EDGES MAGAZINE Issue 16

December 1998

I gave birth to ten children...
then went to
University


TO MOTHERS &
GRANDMOTHERS - ANNE IS AN INSPIRATION.
When I was a child my Grandma used to say, sometimes in frustration, that I was so stubborn and determined I would try the patience of the Saints. She also said that I would have letters behind my name one day to prove that determination. As I grew up, married and raised a family, I felt that maybe I had let her down. She died when my third child was born.

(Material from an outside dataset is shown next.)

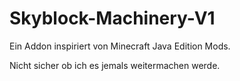 # Skyblock-Machinery-V1

Ein Addon inspiriert von Minecraft Java Edition Mods.

Nicht sicher ob ich es jemals weitermachen werde.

However, when my tenth child was ten years old, I started an A level course in English and Education Studies. At that stage I was not seriously thinking of taking it any further, but my children thought otherwise. It was they who sent for the Degree application forms to Lancashire Polytechnic (now the University) and they badgered me into sending them off. After discussing it with my youngest child who was in his first year at secondary school, it was he who decided for me "go for it mum", so I did.

I had one distressing interview with a lecturer who told me to go home and forget it, to which I replied that I had made up my mind and nothing was going to stop me. Another lecturer encouraged me. The interview was unnecessary, as I had already been offered a place. So at fifty years of age and after spending twenty-eight years raising a family, I began three years of hard work and study. It was often one and two o'clock in the morning before I got to bed. I spent hours in the library researching for my English and History assignments. Sadly, my mother died three months into my studies, and it was a great loss to our family. I could not have coped without the help of my eighteen year old daughter, who took on the shopping and cooking and who shared with me, the care of my granddaughter whilst my eldest daughter worked. My husband and family supported me throughout, and not just they, but friends I had made at college. In my second year, I had an accident resulting in a back injury. I spent eight weeks, mostly flat on my back, during which time, another daughter who was a nurse, called in on her way to or from work to attend me. A friend from Preston drove in every week to bring me lecture notes, and when I returned my fellow students gave me lots of support, as did the physiotherapist at the hospital fitting in my sessions to suit me.

After all the gruelling work came the final dissertation - ten thousand words. I stayed up until five o'clock in the morning typing it up myself to save money. I was exhausted but triumphant - it was over. Three years of happiness, sadness, frustration but above all a sense of achievement, and also gratitude to all those who had made it possible. With their support and my own determination I had succeeded. Sadly, my mother and grandma couldn't share it. But to my grandma - "this is for you : letters BA (Hons) behind my name".